## YOUR GOAL
What should come back is the data below, word for word, minus any picture.

──────

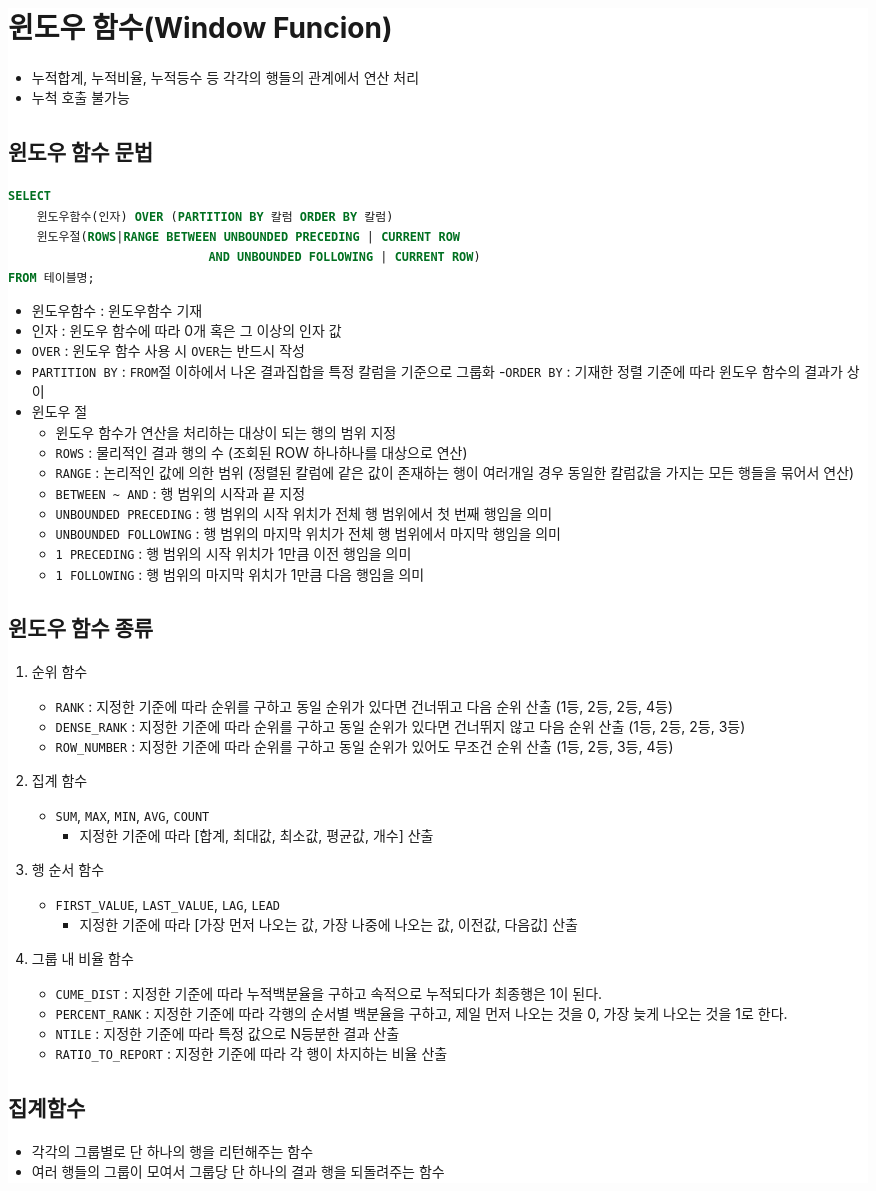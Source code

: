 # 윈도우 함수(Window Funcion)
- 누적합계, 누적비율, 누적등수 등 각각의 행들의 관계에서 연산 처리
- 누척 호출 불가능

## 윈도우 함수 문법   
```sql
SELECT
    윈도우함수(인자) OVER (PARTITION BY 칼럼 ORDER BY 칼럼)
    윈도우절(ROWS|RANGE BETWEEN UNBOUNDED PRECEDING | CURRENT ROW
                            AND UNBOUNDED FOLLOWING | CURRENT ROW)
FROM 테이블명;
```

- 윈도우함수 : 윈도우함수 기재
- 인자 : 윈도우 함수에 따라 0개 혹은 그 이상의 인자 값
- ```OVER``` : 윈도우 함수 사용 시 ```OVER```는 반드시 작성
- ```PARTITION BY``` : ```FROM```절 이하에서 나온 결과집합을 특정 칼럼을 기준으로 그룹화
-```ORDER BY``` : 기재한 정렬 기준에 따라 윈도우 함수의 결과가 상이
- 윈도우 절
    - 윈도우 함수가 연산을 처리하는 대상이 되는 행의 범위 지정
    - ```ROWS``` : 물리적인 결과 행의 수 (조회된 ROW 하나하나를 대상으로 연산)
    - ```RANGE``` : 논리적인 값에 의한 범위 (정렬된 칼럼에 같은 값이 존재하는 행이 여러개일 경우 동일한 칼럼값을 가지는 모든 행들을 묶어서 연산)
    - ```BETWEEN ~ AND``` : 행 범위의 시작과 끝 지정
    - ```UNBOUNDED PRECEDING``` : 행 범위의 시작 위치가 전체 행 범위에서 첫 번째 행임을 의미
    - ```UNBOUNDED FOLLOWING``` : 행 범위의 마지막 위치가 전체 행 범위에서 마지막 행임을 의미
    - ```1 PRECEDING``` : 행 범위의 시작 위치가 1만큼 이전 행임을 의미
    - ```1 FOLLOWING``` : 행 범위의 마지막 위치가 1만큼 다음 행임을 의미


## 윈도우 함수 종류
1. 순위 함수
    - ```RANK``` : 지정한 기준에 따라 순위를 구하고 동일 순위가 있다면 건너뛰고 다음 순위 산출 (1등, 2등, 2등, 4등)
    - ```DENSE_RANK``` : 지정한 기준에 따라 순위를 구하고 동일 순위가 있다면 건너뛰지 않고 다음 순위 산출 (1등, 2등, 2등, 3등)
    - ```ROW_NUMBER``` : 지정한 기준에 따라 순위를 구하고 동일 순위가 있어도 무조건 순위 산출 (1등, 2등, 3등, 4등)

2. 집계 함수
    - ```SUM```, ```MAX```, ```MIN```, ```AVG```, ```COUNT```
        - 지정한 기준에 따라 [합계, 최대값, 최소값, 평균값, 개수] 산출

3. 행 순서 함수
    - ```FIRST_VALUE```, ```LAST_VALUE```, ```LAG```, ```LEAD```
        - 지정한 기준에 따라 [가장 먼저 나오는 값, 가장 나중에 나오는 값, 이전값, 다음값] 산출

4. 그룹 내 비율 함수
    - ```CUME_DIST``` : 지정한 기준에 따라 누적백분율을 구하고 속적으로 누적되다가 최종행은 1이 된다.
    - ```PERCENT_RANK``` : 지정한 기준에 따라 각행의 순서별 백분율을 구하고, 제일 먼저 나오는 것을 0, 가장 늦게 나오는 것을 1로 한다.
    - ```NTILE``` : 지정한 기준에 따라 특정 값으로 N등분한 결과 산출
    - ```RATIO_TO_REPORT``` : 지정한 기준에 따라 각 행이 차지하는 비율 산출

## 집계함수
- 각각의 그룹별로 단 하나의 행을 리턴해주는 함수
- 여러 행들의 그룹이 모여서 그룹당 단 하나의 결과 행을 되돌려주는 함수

──────

## RESPONSE AREA
Source code

: # 윈도우 함수(Window Funcion)
- 누적합계, 누적비율, 누적등수 등 각각의 행들의 관계에서 연산 처리
- 누척 호출 불가능

## 윈도우 함수 문법   
```sql
SELECT
    윈도우함수(인자) OVER (PARTITION BY 칼럼 ORDER BY 칼럼)
    윈도우절(ROWS|RANGE BETWEEN UNBOUNDED PRECEDING | CURRENT ROW
                            AND UNBOUNDED FOLLOWING | CURRENT ROW)
FROM 테이블명;
```

- 윈도우함수 : 윈도우함수 기재
- 인자 : 윈도우 함수에 따라 0개 혹은 그 이상의 인자 값
- ```OVER``` : 윈도우 함수 사용 시 ```OVER```는 반드시 작성
- ```PARTITION BY``` : ```FROM```절 이하에서 나온 결과집합을 특정 칼럼을 기준으로 그룹화
-```ORDER BY``` : 기재한 정렬 기준에 따라 윈도우 함수의 결과가 상이
- 윈도우 절
    - 윈도우 함수가 연산을 처리하는 대상이 되는 행의 범위 지정
    - ```ROWS``` : 물리적인 결과 행의 수 (조회된 ROW 하나하나를 대상으로 연산)
    - ```RANGE``` : 논리적인 값에 의한 범위 (정렬된 칼럼에 같은 값이 존재하는 행이 여러개일 경우 동일한 칼럼값을 가지는 모든 행들을 묶어서 연산)
    - ```BETWEEN ~ AND``` : 행 범위의 시작과 끝 지정
    - ```UNBOUNDED PRECEDING``` : 행 범위의 시작 위치가 전체 행 범위에서 첫 번째 행임을 의미
    - ```UNBOUNDED FOLLOWING``` : 행 범위의 마지막 위치가 전체 행 범위에서 마지막 행임을 의미
    - ```1 PRECEDING``` : 행 범위의 시작 위치가 1만큼 이전 행임을 의미
    - ```1 FOLLOWING``` : 행 범위의 마지막 위치가 1만큼 다음 행임을 의미


## 윈도우 함수 종류
1. 순위 함수
    - ```RANK``` : 지정한 기준에 따라 순위를 구하고 동일 순위가 있다면 건너뛰고 다음 순위 산출 (1등, 2등, 2등, 4등)
    - ```DENSE_RANK``` : 지정한 기준에 따라 순위를 구하고 동일 순위가 있다면 건너뛰지 않고 다음 순위 산출 (1등, 2등, 2등, 3등)
    - ```ROW_NUMBER``` : 지정한 기준에 따라 순위를 구하고 동일 순위가 있어도 무조건 순위 산출 (1등, 2등, 3등, 4등)

2. 집계 함수
    - ```SUM```, ```MAX```, ```MIN```, ```AVG```, ```COUNT```
        - 지정한 기준에 따라 [합계, 최대값, 최소값, 평균값, 개수] 산출

3. 행 순서 함수
    - ```FIRST_VALUE```, ```LAST_VALUE```, ```LAG```, ```LEAD```
        - 지정한 기준에 따라 [가장 먼저 나오는 값, 가장 나중에 나오는 값, 이전값, 다음값] 산출

4. 그룹 내 비율 함수
    - ```CUME_DIST``` : 지정한 기준에 따라 누적백분율을 구하고 속적으로 누적되다가 최종행은 1이 된다.
    - ```PERCENT_RANK``` : 지정한 기준에 따라 각행의 순서별 백분율을 구하고, 제일 먼저 나오는 것을 0, 가장 늦게 나오는 것을 1로 한다.
    - ```NTILE``` : 지정한 기준에 따라 특정 값으로 N등분한 결과 산출
    - ```RATIO_TO_REPORT``` : 지정한 기준에 따라 각 행이 차지하는 비율 산출

## 집계함수
- 각각의 그룹별로 단 하나의 행을 리턴해주는 함수
- 여러 행들의 그룹이 모여서 그룹당 단 하나의 결과 행을 되돌려주는 함수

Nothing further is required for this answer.